See supra note 16 and accompanying text.
---------------------------------------------------------------------------
The disciplinary rules that will be applicable to Limited
Underwriting Members and their associated persons (with the exception
of Rules 8211, 9400, and 9557 that are not relevant to the new
membership type as described above) \97\ are the same as those that
apply to existing Members of the Exchange and associated persons of
such Members. The Commission previously found that the Exchange's
disciplinary rules are consistent with the requirements of sections
6(b)(6) and 6(b)(7) of the Act in that they provide a fair procedure
for the disciplining of members and persons associated with
members.\98\ For similar reasons, the Commission believes that,
consistent with the requirements of sections 6(b)(6) and 6(b)(7),\99\
the Exchange's disciplinary rules and procedures should provide a fair
procedure for the disciplining of Limited Underwriting Members and
persons associated with such members, and for prohibiting or limiting
access with respect to services offered by the Exchange. The Commission
also believes for similar reasons as previously found, consistent with
the requirements of section 6(b)(1) of the Act,\100\ that the proposed
rules should provide the Exchange with the ability to enforce
compliance as to Limited Underwriting Members and their associated
persons with the provisions of the Act, the rules and regulations
thereunder, and the rules of the Exchange.\101\
---------------------------------------------------------------------------
\97\ See supra notes 49-52 and accompanying text.

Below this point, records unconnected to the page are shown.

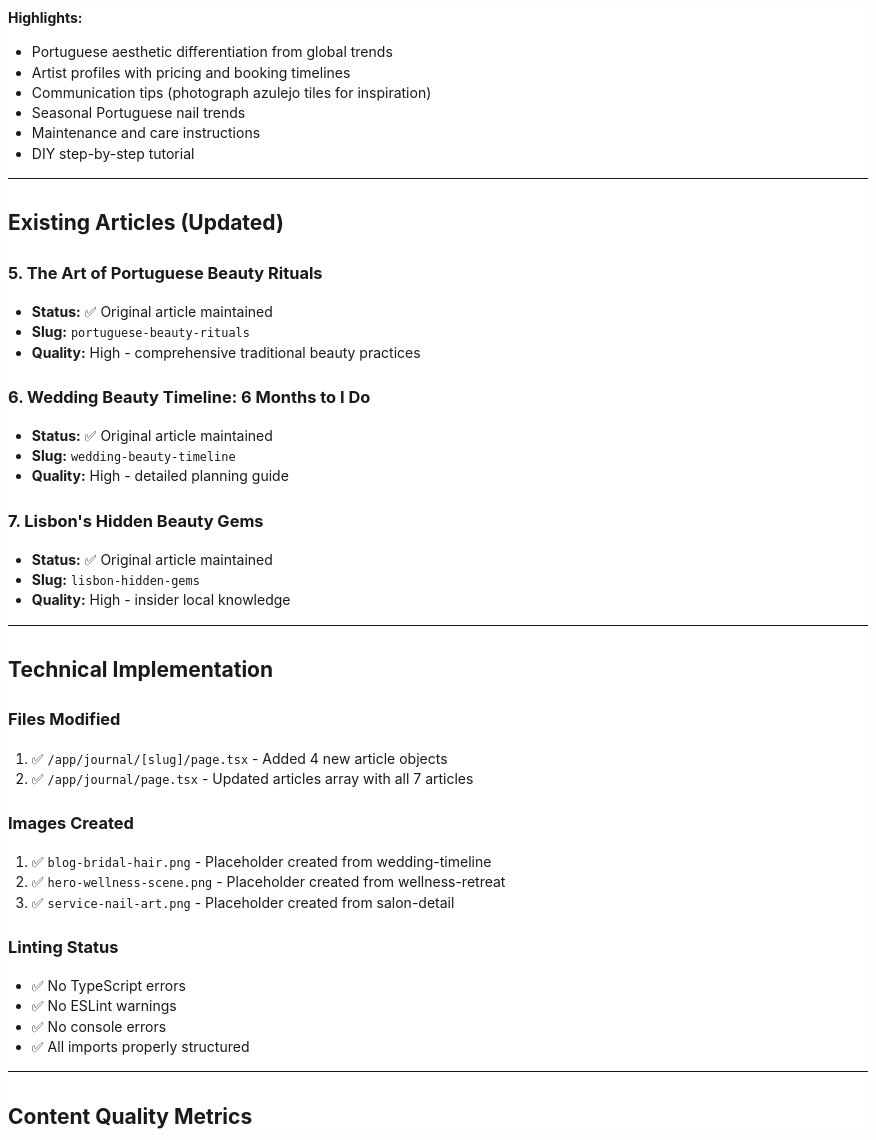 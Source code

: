 **Highlights:**
- Portuguese aesthetic differentiation from global trends
- Artist profiles with pricing and booking timelines
- Communication tips (photograph azulejo tiles for inspiration)
- Seasonal Portuguese nail trends
- Maintenance and care instructions
- DIY step-by-step tutorial

---

## Existing Articles (Updated)

### 5. The Art of Portuguese Beauty Rituals
- **Status:** ✅ Original article maintained
- **Slug:** `portuguese-beauty-rituals`
- **Quality:** High - comprehensive traditional beauty practices

### 6. Wedding Beauty Timeline: 6 Months to I Do
- **Status:** ✅ Original article maintained
- **Slug:** `wedding-beauty-timeline`
- **Quality:** High - detailed planning guide

### 7. Lisbon's Hidden Beauty Gems
- **Status:** ✅ Original article maintained
- **Slug:** `lisbon-hidden-gems`
- **Quality:** High - insider local knowledge

---

## Technical Implementation

### Files Modified
1. ✅ `/app/journal/[slug]/page.tsx` - Added 4 new article objects
2. ✅ `/app/journal/page.tsx` - Updated articles array with all 7 articles

### Images Created
1. ✅ `blog-bridal-hair.png` - Placeholder created from wedding-timeline
2. ✅ `hero-wellness-scene.png` - Placeholder created from wellness-retreat
3. ✅ `service-nail-art.png` - Placeholder created from salon-detail

### Linting Status
- ✅ No TypeScript errors
- ✅ No ESLint warnings
- ✅ No console errors
- ✅ All imports properly structured

---

## Content Quality Metrics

\98\ See Nasdaq Exchange Registration Order, supra note 75, at
3558. Any changes to the disciplinary rules since the original
approval would have had to be submitted to the Commission under
section 19(b) of the Act and be consistent with the Act, in
particular with Section 6.
\99\ See 15 U.S.C. 78(b)(6) and (7).
\100\ See 15 U.S.C. 78(b)(1).
\101\ See Nasdaq Exchange Registration Order, supra note 75, at
3558.
---------------------------------------------------------------------------
The Exchange has also proposed to subject Limited Underwriting
Members to General 9, Sections 1, 20, and 21. General 9, Section 1
includes general standards by which Members must abide, such as
requiring Members to observe high standards of commercial honor and
just and equitable principles of trade. General 9, Section 20 requires
Members to establish and maintain a system to supervise the activities
of each registered representative and associated person. General 9,
Section 21 requires, among other things, for Members to test that their
supervisory procedures are reasonably designed to achieve compliance
with applicable securities laws and regulations and applicable Exchange
rules and requires an annual certification as to those procedures and
processes.\102\ As the Exchange states, applying provisions related to
supervision would provide the Exchange with authority to assess whether
a Limited Underwriting Member has an adequate supervisory system and
written supervisory procedures in place as to its activities.\103\
Further, applying standards of just and equitable principles of trade
to Limited Underwriting Members is consistent with the requirements in
section 6(b)(5) of the Act which states rules of the exchange must be
designed to promote such principles.\104\
---------------------------------------------------------------------------
\102\ See supra note 55. The Exchange's General 9, Sections 20
and 21 incorporate by reference several FINRA rules on these
matters. Although the Exchange acknowledges that certain other
sections of General 9 could apply to underwriters, the Exchange
states it has excluded the other rules in General 9 because it is
targeting limited inclusion of the rules it deems critical. The
Exchange further noted that many of the standards in General 9 are
FINRA rules that are incorporated by reference into the Exchanges
rules and therefore Limited Underwriting Members would be subject to
such FINRA rules as a result of their FINRA membership. See supra
note 58.
\103\ See supra note 56.
\104\ 15 U.S.C. 78f(b)(5).
---------------------------------------------------------------------------
The Exchange has also proposed to exclude certain rules in addition
to the ones discussed above.\105\ As the Exchange described in its
proposal and above, many of the excluded rules are not relevant to
underwriting activities of Limited Underwriting Members because these
rules apply to those Members that have trading rights on the Exchange
in Nasdaq's Market Center \106\ and Limited Underwriting Members would
have no rights to directly transact on the Exchange.\107\ As to the
exclusion of General 6, as the Exchanges states, these rules generally
relate to FINRA arbitration rules and Limited Underwriting Member
activities would be subject to such arbitration rules by virtue of
being FINRA members.\108\
---------------------------------------------------------------------------
\105\ See supra note 66 and accompanying text.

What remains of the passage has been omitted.